The Department of Education and Science acts as if the schools were completely private institutions when it suits it, and at the same time demands exacting educational standards as if they were completely State-run.but then she says..,
It is suggested that dismantling this system and making the State directly responsible for all schools would solve the problems. This can only be described as a touching, if somewhat puzzling, faith in a state that has proved itself incapable of planning even water charges.
It is suggested. Suggested by who?
So again O'Brien doesn't say who it was that was calling for such a thing, the only call I've heard is for the state to fund the schools fully and for new types of schools with firm state, parental, community and some politicial ( and even some religious) involvement. But I disagree that patronage is not an issue, they are inextricable, its the root of the prob she describes. Her long opinion column then waffles on about, morals muslims French republicans holding back women and schools set up communities (for her read religious communities).
I haven't read are listened to all of the reports on this issue but I haven't seen or heard anyone suggesting this in regard to the water issue or funding in general, or during the recent discussions over new school 'patronage'. Fund the fecking schools!,thankfully both DQ and B'OB say this but also addressed there articles to these state-ist straw men.

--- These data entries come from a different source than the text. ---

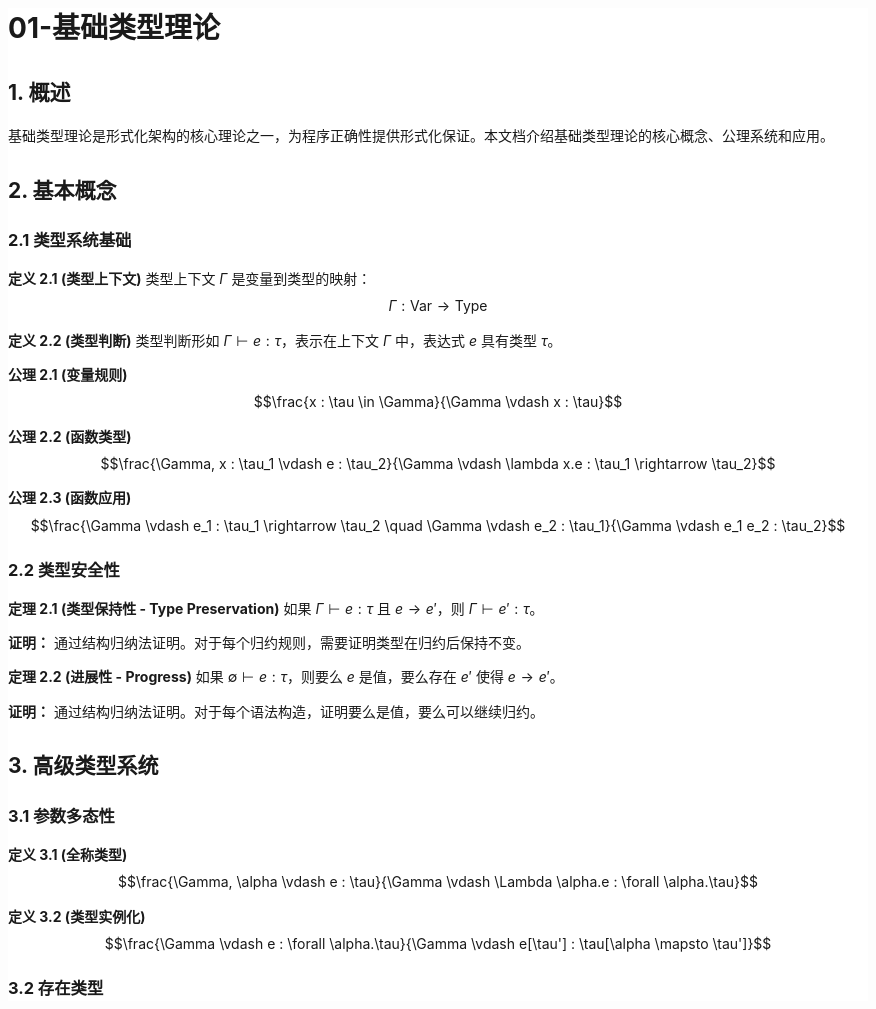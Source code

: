# 01-基础类型理论

## 1. 概述

基础类型理论是形式化架构的核心理论之一，为程序正确性提供形式化保证。本文档介绍基础类型理论的核心概念、公理系统和应用。

## 2. 基本概念

### 2.1 类型系统基础

**定义 2.1 (类型上下文)**
类型上下文 $\Gamma$ 是变量到类型的映射：
$$\Gamma : \text{Var} \rightarrow \text{Type}$$

**定义 2.2 (类型判断)**
类型判断形如 $\Gamma \vdash e : \tau$，表示在上下文 $\Gamma$ 中，表达式 $e$ 具有类型 $\tau$。

**公理 2.1 (变量规则)**
$$\frac{x : \tau \in \Gamma}{\Gamma \vdash x : \tau}$$

**公理 2.2 (函数类型)**
$$\frac{\Gamma, x : \tau_1 \vdash e : \tau_2}{\Gamma \vdash \lambda x.e : \tau_1 \rightarrow \tau_2}$$

**公理 2.3 (函数应用)**
$$\frac{\Gamma \vdash e_1 : \tau_1 \rightarrow \tau_2 \quad \Gamma \vdash e_2 : \tau_1}{\Gamma \vdash e_1 e_2 : \tau_2}$$

### 2.2 类型安全性

**定理 2.1 (类型保持性 - Type Preservation)**
如果 $\Gamma \vdash e : \tau$ 且 $e \rightarrow e'$，则 $\Gamma \vdash e' : \tau$。

**证明：** 通过结构归纳法证明。对于每个归约规则，需要证明类型在归约后保持不变。

**定理 2.2 (进展性 - Progress)**
如果 $\emptyset \vdash e : \tau$，则要么 $e$ 是值，要么存在 $e'$ 使得 $e \rightarrow e'$。

**证明：** 通过结构归纳法证明。对于每个语法构造，证明要么是值，要么可以继续归约。

## 3. 高级类型系统

### 3.1 参数多态性

**定义 3.1 (全称类型)**
$$\frac{\Gamma, \alpha \vdash e : \tau}{\Gamma \vdash \Lambda \alpha.e : \forall \alpha.\tau}$$

**定义 3.2 (类型实例化)**
$$\frac{\Gamma \vdash e : \forall \alpha.\tau}{\Gamma \vdash e[\tau'] : \tau[\alpha \mapsto \tau']}$$

### 3.2 存在类型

Hanafin is still abdicating responsibility while pretending everything is okay or passing the buck and blaming everyone else.
Minister knew of school water crux.
Correspondence seen by the Irish Independent also shows that then-minister Dick Roche offered to pay for water conservation measures in schools to help reduce the bills in October 2006, but the Department of Education did not respond.
In the Dail Bertie Ahern admitted that even though delayed parents will end up paying for water charges and even with water conservation these bills will be in the thousands. RTE report on water. Still no free education.
So what are the principals and teachers and boards of management saying about school funding in relation to water charges...
Cllr Walter Lacey, who has been involved with schools as chairman of the board at Scoil Mhuire Gan Smal in Carlow for a number of years, said it was a well known fact that there was no income or business to be made from schools.Schools vow to revolt on water charges
“Parents and teachers have had to organise fundraisers to foot the bills for running costs, refurbishments and repairs as it is.”Principals claim water charges would be the ‘death-knell’ for rural schools
Schools turn to second minister in water row
Hundreds of schools now set-to-seek refunds
Water charges unfair to schools
Sean Cotteral,Director, Irish Primary Principals' Network writes to the Indo
Scandal of school water charges
Schools neither manufacture nor sell goods or services for profit, nor register for VAT. Incredibly, schools are the latest soft targets for stealth taxes despite having to continuously fund raise to make up for systematic Government under-funding of day-to-day running costs.Of course when right wing people talk of choice what they really mean is privatisation, so perhaps what David Quinn is really angling for is privatised schools like the City Academies in the UK where millionaire Evangelical Christians have been able to wow council with their money to build huge highly equipped while impose their religious beliefs on schools Most recently seen in the The New Fundamentalists C4 Dispatches program.
So the new style of patronage will be VEC's. I worry that the VECs will become our city academies when they start doing second level ones, VECs have in their mission statement specifically to produce students for trade and industry... like these city academies.
But Bock calls the Bishop on the hypocracy.
Mairaid traces Hanafins awful track record of grand false promises and refusal to recognise any problems in Irish education.